TASK PROMPT - Which lines of the data contain the string "verbejä"? Copy every one of them.

SOURCE MATERIAL -
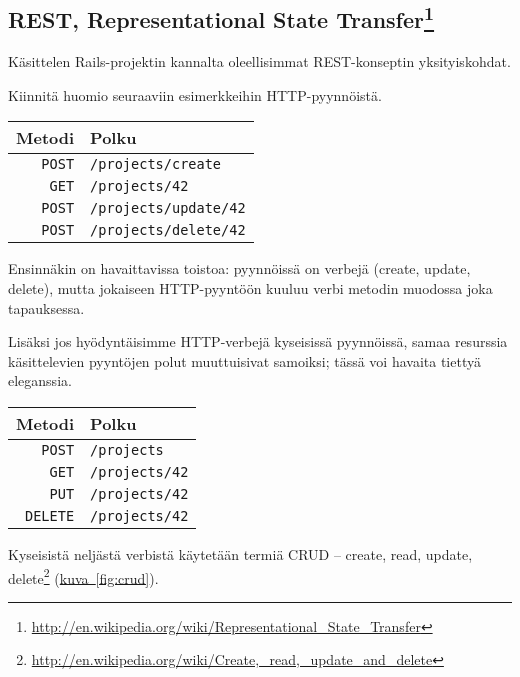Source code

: \documentclass{article}
\newcommand{\myref}[2]{\hyperref[#2]{#1~\ref*{#2}}}
\newcommand{\pdfforeignlanguage}[2]{\texorpdfstring{\foreignlanguage{#1}{#2}}{#2}}
\newcommand{\eng}[1]{\pdfforeignlanguage{english}{#1}}
\begin{document}
\subsection[REST, Representational State Transfer]{REST, Representational State
Transfer\footnote{\url{http://en.wikipedia.org/wiki/Representational\_State\_Transfer}}}

Käsittelen Rails-projektin kannalta oleellisimmat REST-konseptin
yksityiskohdat.

\begin{samepage}
Kiinnitä huomio seuraaviin esimerkkeihin HTTP-pyynnöistä.

\begin{tabular}{rl}
Metodi      & Polku                      \\
\hline
\verb!POST! & \verb!/projects/create!    \\
\verb!GET!  & \verb!/projects/42!        \\
\verb!POST! & \verb!/projects/update/42! \\
\verb!POST! & \verb!/projects/delete/42! \\
\end{tabular}
\end{samepage}

Ensinnäkin on havaittavissa toistoa: pyynnöissä on verbejä (\eng{create,
update, delete}), mutta jokaiseen HTTP-pyyntöön kuuluu verbi metodin muodossa
joka tapauksessa.

\begin{samepage}
Lisäksi jos hyödyntäisimme HTTP-verbejä kyseisissä pyynnöissä, samaa resurssia
käsittelevien pyyntöjen polut muuttuisivat samoiksi; tässä voi havaita tiettyä
eleganssia.

\begin{tabular}{rl}
Metodi        & Polku               \\
\hline
\verb!POST!   & \verb!/projects!    \\
\verb!GET!    & \verb!/projects/42! \\
\verb!PUT!    & \verb!/projects/42! \\
\verb!DELETE! & \verb!/projects/42! \\
\end{tabular}
\end{samepage}

Kyseisistä neljästä verbistä käytetään termiä \eng{CRUD -- create, read,
update,
delete}\footnote{\url{http://en.wikipedia.org/wiki/Create,\_read,\_update\_and\_delete}}
(\myref{kuva}{fig:crud}).
\end{document}
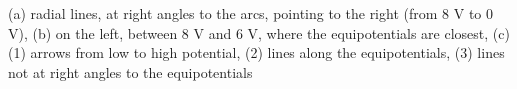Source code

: (a) radial lines, at right angles to the arcs, pointing to the right (from 8 V to 0 V), (b) on the left, between 8 V and 6 V, where the equipotentials are closest, (c) (1) arrows from low to high potential, (2) lines along the equipotentials, (3) lines not at right angles to the equipotentials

ANSWER AREA -
Ensinnäkin on havaittavissa toistoa: pyynnöissä on verbejä (\eng{create,
Lisäksi jos hyödyntäisimme HTTP-verbejä kyseisissä pyynnöissä, samaa resurssia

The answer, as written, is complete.